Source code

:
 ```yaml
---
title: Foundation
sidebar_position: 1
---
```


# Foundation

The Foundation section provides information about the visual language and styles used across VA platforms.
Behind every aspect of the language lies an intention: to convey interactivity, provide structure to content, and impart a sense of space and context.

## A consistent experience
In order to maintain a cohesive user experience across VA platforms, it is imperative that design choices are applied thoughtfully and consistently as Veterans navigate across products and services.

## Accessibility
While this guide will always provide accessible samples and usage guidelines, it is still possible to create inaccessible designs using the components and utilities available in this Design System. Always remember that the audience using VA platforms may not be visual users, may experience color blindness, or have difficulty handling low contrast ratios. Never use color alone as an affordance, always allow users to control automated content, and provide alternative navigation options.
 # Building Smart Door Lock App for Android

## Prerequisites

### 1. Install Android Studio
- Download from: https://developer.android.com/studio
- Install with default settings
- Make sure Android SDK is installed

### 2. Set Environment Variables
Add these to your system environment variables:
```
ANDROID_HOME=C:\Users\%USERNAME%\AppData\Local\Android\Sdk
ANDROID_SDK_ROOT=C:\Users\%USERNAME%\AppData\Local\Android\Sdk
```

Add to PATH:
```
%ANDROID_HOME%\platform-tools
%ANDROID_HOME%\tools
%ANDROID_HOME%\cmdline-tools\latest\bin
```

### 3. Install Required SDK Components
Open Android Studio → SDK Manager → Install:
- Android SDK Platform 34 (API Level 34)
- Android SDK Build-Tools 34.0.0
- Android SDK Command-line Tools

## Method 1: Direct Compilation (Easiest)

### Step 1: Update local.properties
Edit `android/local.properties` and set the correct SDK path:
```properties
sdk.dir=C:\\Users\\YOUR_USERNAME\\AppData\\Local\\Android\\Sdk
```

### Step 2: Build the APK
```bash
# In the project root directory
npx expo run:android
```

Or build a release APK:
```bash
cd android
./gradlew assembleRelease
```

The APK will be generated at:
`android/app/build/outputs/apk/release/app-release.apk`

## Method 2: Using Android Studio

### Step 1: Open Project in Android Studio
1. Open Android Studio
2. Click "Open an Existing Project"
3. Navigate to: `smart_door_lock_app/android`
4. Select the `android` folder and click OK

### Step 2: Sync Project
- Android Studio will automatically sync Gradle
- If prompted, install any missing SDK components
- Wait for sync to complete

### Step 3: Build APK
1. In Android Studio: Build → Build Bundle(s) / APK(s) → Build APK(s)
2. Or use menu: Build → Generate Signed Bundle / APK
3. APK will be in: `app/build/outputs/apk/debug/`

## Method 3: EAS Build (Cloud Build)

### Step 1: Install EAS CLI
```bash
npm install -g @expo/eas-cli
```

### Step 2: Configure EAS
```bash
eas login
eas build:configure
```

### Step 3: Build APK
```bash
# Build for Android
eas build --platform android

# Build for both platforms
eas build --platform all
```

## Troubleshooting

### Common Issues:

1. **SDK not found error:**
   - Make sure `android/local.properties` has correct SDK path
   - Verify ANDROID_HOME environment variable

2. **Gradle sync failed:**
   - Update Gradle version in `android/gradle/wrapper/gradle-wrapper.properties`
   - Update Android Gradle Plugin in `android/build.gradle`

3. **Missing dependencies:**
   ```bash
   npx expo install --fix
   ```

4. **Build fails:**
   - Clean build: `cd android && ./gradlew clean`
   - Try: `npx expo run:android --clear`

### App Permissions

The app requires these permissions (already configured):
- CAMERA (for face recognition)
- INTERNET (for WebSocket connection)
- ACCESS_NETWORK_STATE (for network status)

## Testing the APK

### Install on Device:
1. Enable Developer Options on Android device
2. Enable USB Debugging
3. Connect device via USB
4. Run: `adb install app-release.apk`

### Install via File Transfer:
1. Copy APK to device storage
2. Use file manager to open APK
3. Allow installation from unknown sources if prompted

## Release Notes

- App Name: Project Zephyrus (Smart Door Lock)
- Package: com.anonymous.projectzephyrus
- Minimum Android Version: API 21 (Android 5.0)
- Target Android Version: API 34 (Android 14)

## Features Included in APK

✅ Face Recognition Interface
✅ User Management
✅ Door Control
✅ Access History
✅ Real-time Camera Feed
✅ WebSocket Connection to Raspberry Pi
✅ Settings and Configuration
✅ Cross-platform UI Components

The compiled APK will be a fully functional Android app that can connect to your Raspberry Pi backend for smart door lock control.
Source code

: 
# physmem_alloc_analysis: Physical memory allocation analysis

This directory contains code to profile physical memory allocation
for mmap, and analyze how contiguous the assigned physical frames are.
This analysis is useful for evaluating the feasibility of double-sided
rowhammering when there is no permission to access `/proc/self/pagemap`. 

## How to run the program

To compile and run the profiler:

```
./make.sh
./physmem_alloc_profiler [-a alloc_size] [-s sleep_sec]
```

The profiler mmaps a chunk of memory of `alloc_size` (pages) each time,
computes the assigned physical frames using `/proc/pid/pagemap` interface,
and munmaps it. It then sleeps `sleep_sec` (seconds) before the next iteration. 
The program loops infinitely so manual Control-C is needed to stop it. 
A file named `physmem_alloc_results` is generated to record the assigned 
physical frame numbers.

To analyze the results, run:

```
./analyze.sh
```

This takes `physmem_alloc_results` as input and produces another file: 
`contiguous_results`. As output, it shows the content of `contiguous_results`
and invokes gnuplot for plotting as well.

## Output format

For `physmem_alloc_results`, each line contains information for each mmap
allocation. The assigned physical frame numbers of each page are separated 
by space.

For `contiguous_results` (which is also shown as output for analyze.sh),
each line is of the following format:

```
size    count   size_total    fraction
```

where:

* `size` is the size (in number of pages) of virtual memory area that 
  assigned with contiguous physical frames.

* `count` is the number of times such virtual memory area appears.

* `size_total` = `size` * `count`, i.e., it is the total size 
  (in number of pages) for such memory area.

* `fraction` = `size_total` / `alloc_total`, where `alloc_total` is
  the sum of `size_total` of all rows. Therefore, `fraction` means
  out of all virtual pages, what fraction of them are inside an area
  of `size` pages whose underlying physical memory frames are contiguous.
----
* Problem details: Transcribe the lines above between the line holding "Behind every aspect" and the line holding "## Accessibility", inclusive, exactly as they stand and with nothing added.

* Solution:
Behind every aspect of the language lies an intention: to convey interactivity, provide structure to content, and impart a sense of space and context.

## A consistent experience
In order to maintain a cohesive user experience across VA platforms, it is imperative that design choices are applied thoughtfully and consistently as Veterans navigate across products and services.

## Accessibility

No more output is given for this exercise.